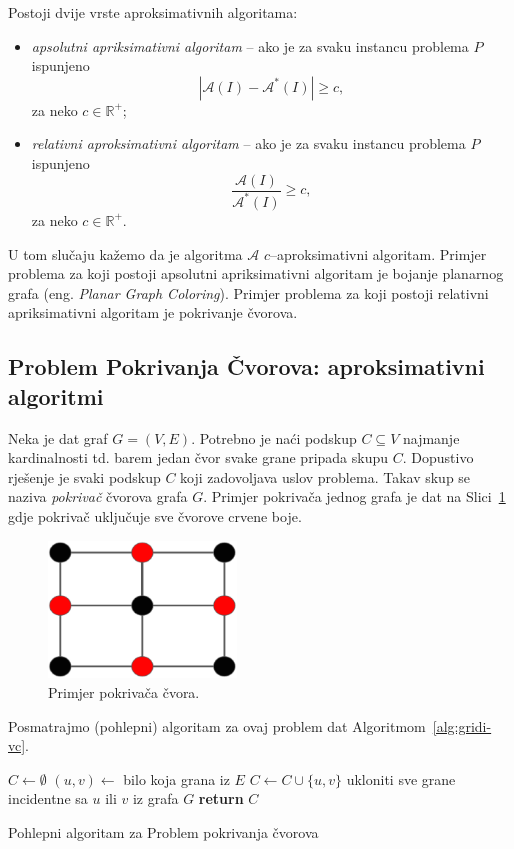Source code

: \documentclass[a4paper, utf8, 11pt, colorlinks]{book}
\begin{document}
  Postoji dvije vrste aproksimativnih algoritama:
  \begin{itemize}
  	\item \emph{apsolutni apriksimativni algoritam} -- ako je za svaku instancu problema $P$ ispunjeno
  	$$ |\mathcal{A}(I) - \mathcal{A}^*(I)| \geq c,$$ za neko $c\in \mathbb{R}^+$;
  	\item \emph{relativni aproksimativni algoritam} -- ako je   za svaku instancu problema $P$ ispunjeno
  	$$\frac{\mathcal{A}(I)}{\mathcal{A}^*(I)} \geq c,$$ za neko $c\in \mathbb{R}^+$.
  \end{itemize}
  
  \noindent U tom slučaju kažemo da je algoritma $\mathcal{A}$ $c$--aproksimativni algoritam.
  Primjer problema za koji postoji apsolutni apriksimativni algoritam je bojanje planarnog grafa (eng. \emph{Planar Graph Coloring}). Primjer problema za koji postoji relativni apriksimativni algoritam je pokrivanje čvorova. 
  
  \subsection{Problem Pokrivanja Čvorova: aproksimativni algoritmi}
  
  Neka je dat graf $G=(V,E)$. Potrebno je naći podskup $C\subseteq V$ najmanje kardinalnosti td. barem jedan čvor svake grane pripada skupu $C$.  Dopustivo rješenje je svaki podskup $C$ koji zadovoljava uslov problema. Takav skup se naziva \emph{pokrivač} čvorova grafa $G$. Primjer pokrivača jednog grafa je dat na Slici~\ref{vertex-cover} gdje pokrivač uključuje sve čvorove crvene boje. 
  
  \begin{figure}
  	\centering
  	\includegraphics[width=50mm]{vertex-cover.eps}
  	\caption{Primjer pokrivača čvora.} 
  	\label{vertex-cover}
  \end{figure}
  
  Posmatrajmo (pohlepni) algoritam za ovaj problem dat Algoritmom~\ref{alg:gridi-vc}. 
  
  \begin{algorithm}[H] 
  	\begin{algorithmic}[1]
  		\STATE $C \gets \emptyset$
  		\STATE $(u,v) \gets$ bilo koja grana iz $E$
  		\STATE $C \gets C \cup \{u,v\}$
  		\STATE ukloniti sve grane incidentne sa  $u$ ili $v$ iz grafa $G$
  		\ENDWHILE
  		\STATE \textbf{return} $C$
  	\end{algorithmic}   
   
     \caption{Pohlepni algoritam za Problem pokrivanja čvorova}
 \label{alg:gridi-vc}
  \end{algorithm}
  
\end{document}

+ + + + +

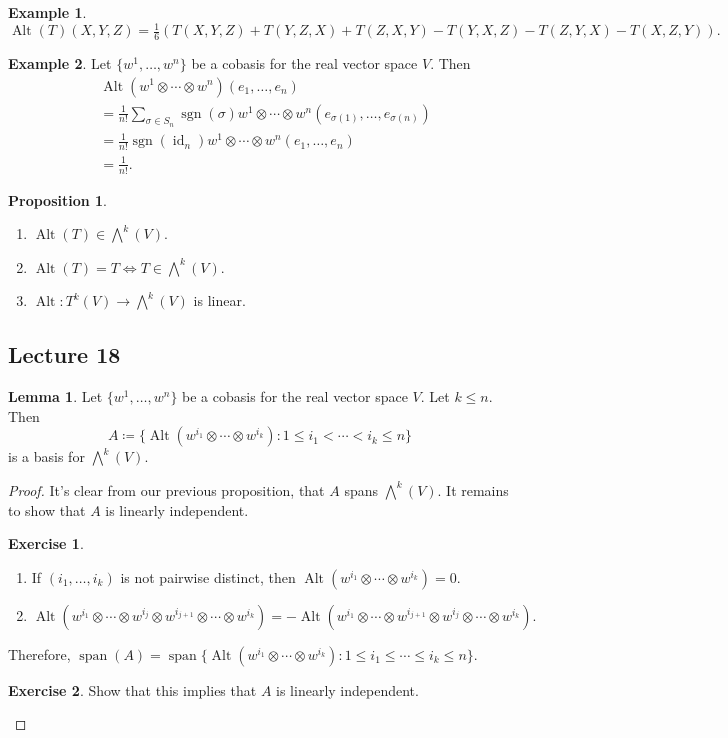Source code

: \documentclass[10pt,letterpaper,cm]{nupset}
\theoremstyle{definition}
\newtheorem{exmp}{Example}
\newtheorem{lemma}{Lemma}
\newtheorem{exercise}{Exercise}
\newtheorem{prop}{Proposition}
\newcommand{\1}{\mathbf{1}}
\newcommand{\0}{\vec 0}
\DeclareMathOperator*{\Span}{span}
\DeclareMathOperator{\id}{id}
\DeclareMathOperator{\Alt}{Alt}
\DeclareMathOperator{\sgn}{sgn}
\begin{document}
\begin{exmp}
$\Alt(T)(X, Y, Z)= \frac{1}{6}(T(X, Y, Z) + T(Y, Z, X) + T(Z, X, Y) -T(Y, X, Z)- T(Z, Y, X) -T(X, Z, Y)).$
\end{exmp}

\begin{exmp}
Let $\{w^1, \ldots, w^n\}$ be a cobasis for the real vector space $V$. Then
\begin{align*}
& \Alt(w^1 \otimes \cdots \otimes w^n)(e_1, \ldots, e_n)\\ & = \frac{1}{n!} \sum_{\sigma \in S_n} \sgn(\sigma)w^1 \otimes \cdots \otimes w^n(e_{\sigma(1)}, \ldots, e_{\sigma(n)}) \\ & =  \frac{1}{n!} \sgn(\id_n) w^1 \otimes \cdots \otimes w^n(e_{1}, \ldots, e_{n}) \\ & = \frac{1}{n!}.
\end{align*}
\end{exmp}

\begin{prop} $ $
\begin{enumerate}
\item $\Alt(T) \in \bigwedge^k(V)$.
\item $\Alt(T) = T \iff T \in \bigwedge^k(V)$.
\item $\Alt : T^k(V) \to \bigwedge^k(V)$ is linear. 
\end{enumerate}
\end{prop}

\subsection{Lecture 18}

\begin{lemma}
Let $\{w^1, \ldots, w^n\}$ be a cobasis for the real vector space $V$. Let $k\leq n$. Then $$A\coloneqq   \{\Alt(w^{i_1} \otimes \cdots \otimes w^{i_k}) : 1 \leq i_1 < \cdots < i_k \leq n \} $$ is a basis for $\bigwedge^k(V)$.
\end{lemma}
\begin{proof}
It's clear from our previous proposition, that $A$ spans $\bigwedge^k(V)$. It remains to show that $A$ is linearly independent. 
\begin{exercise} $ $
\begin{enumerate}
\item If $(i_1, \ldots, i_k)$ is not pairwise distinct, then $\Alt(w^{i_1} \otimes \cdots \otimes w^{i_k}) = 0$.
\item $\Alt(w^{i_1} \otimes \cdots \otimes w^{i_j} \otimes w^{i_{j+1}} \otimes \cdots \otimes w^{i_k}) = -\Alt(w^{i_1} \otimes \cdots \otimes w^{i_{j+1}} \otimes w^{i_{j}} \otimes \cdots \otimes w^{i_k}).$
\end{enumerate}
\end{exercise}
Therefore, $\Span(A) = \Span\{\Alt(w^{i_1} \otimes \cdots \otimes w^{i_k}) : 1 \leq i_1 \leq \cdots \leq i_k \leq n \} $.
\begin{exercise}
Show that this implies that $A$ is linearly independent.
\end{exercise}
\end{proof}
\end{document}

+ + + + +

PROBLEM DESCRIPTION: Lines that contain "gets" should be pulled from the entries above and reported.

TASK RESULT:
  		\STATE $C \gets \emptyset$
  		\STATE $(u,v) \gets$ bilo koja grana iz $E$
  		\STATE $C \gets C \cup \{u,v\}$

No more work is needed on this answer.